Oncologists at other cancer centers also see a place for telemedicine in cancer clinical trials post-COVID. A May 2020 survey from the American Society of Clinical Oncology of 32 cancer research programs found 90.3% said telehealth visits was a potential improvement to clinical trials.
Transitioning some aspects of cancer clinical trials to telemedicine will open potentially lifesaving treatment options to more people and encourage more enrollment, according to oncologists. Its estimated that less than 5% of adult cancer patients enroll in clinical trials although 70% of Americans say they are willing to participate.
A major barrier to participating in clinical trials is difficulty with committing to the required appointments and tests needed to participate. Furthermore, some clinical trials are only sponsored at one or a handful of cancer centers in the nation. For people like Greene, that means traveling hours in order to participate, which isn’t feasible for everyone.
With telemedicine part of a clinical trial it will be easier for people to participate because the number of in-person visits required can be reduced, said Dr. Paul Sabbatini, deputy physician-in-chief for clinical research at Memorial Sloan Kettering Cancer Center in New York.
“When you tell a patient, ‘You don’t have to come in twice a month, you can come in once a month, it opens up opportunities,'” he said.
Small trials for rare cancers may be more successful if telemedicine is applied, added Roychowdhury. Some treatments using precision medicine are for rare cancers that afflict a small population. A pharmaceutical company isn’t likely to approve the trial at all or at many cancer centers because it’s not financially advantageous for them. By using telemedicine, Roychowdhury said patients from across the country can get enrolled in a trial at one cancer site because they can see their provider routinely virtually.
“Telemedicine can create opportunities to bring novel therapies from pharma to these patients and overcome these barriers that institutions and pharma companies have,” he said.
But there are caveats to the argument for telemedicine.
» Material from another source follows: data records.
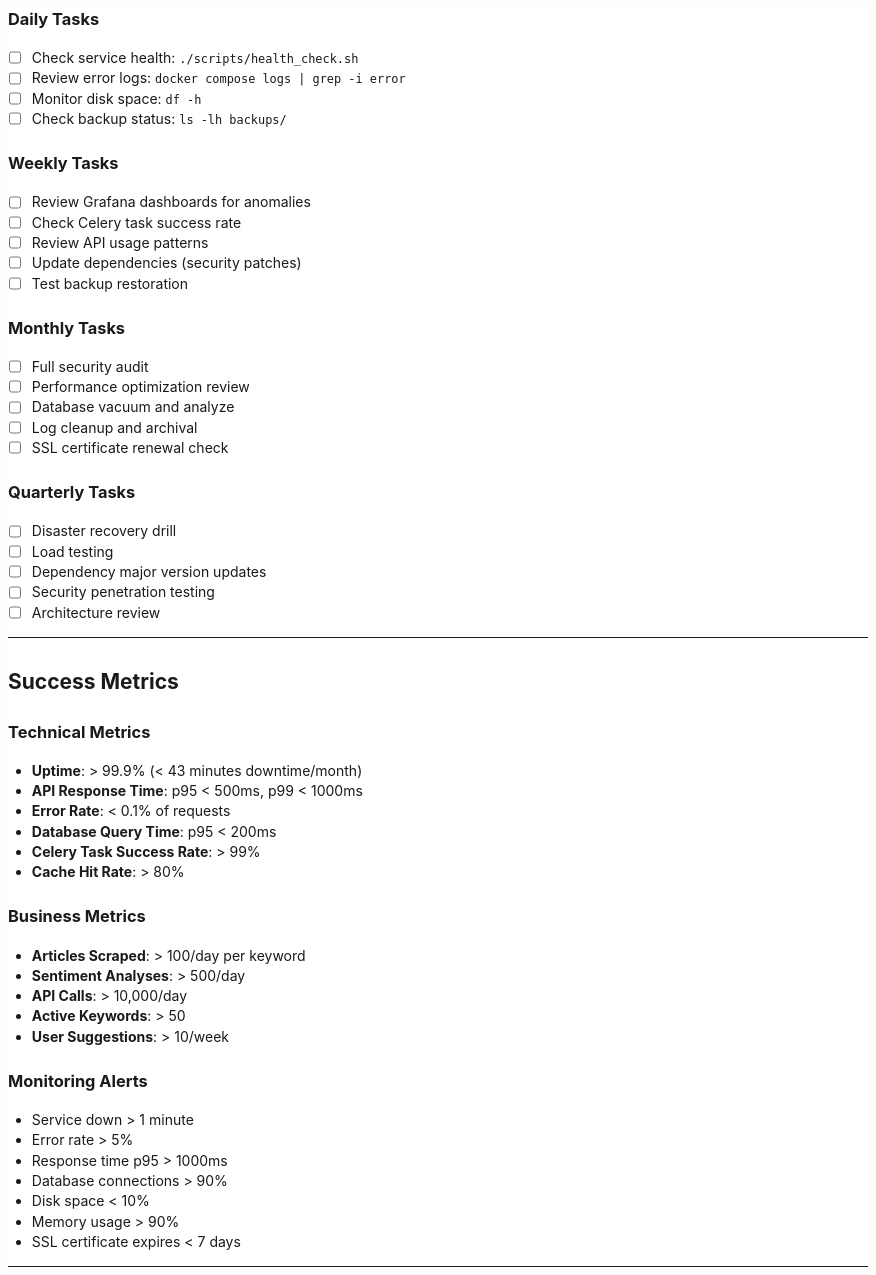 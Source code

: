 ### Daily Tasks
- [ ] Check service health: `./scripts/health_check.sh`
- [ ] Review error logs: `docker compose logs | grep -i error`
- [ ] Monitor disk space: `df -h`
- [ ] Check backup status: `ls -lh backups/`

### Weekly Tasks
- [ ] Review Grafana dashboards for anomalies
- [ ] Check Celery task success rate
- [ ] Review API usage patterns
- [ ] Update dependencies (security patches)
- [ ] Test backup restoration

### Monthly Tasks
- [ ] Full security audit
- [ ] Performance optimization review
- [ ] Database vacuum and analyze
- [ ] Log cleanup and archival
- [ ] SSL certificate renewal check

### Quarterly Tasks
- [ ] Disaster recovery drill
- [ ] Load testing
- [ ] Dependency major version updates
- [ ] Security penetration testing
- [ ] Architecture review

---

## Success Metrics

### Technical Metrics
- **Uptime**: > 99.9% (< 43 minutes downtime/month)
- **API Response Time**: p95 < 500ms, p99 < 1000ms
- **Error Rate**: < 0.1% of requests
- **Database Query Time**: p95 < 200ms
- **Celery Task Success Rate**: > 99%
- **Cache Hit Rate**: > 80%

### Business Metrics
- **Articles Scraped**: > 100/day per keyword
- **Sentiment Analyses**: > 500/day
- **API Calls**: > 10,000/day
- **Active Keywords**: > 50
- **User Suggestions**: > 10/week

### Monitoring Alerts
- Service down > 1 minute
- Error rate > 5%
- Response time p95 > 1000ms
- Database connections > 90%
- Disk space < 10%
- Memory usage > 90%
- SSL certificate expires < 7 days

---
Clinical trials can never be fully remote because most usually require routine physical examinations and tests to check how the patient is responding to the therapy, said Dr. Sandip Patel, experimental therapeutics deputy director at UC San Diego. “For cancer patients, telemedicine is more of a side dish than the main dish,” he added.
Oncologists also gather important information from patients during an in-person visit they can’t get during a telehealth visit, added Dr. Richard Schilsky, chief medical officer of ASCO. An experienced oncologist can usually tell when examining patients’ mannerisms or physical appearance how they are doing, which is hard to accomplish during a virtual or telephone visit, he said.
Virtual visits also probably make most sense for patients with minimal or no side effects from the experimental drug, Sabbatini said. For those experiencing worsening symptoms, an in-person visit is probably needed.
“Telemedicine doesn’t cut it for most of my patients” due to complications, Patel added.
Furthermore, oral medications are easier to transition to telemedicine. The medications can be easily shipped to the patient’s home. But some clinical trials involve intravenous drugs, which likely need to be administered by a health professional, and therefore make telemedicine visits less likely.
“We don’t want to start creating disparities of oral versus IV medications,” Patel said. “It’s not (the patient’s) choice how complicated their treatment is.”
There is the digital divide to consider as well. While most of his patients responded favorably to the virtual visits, Sabbatini said those who had issues with technology still prefer to come in.
Despite the current challenges, Roychowdhury said he and colleagues at other cancer centers are exploring how to include elements of telemedicine of clinical trials going forward because of its potential to create more access to patients.
“Telemedicine has a role and a place,” he said.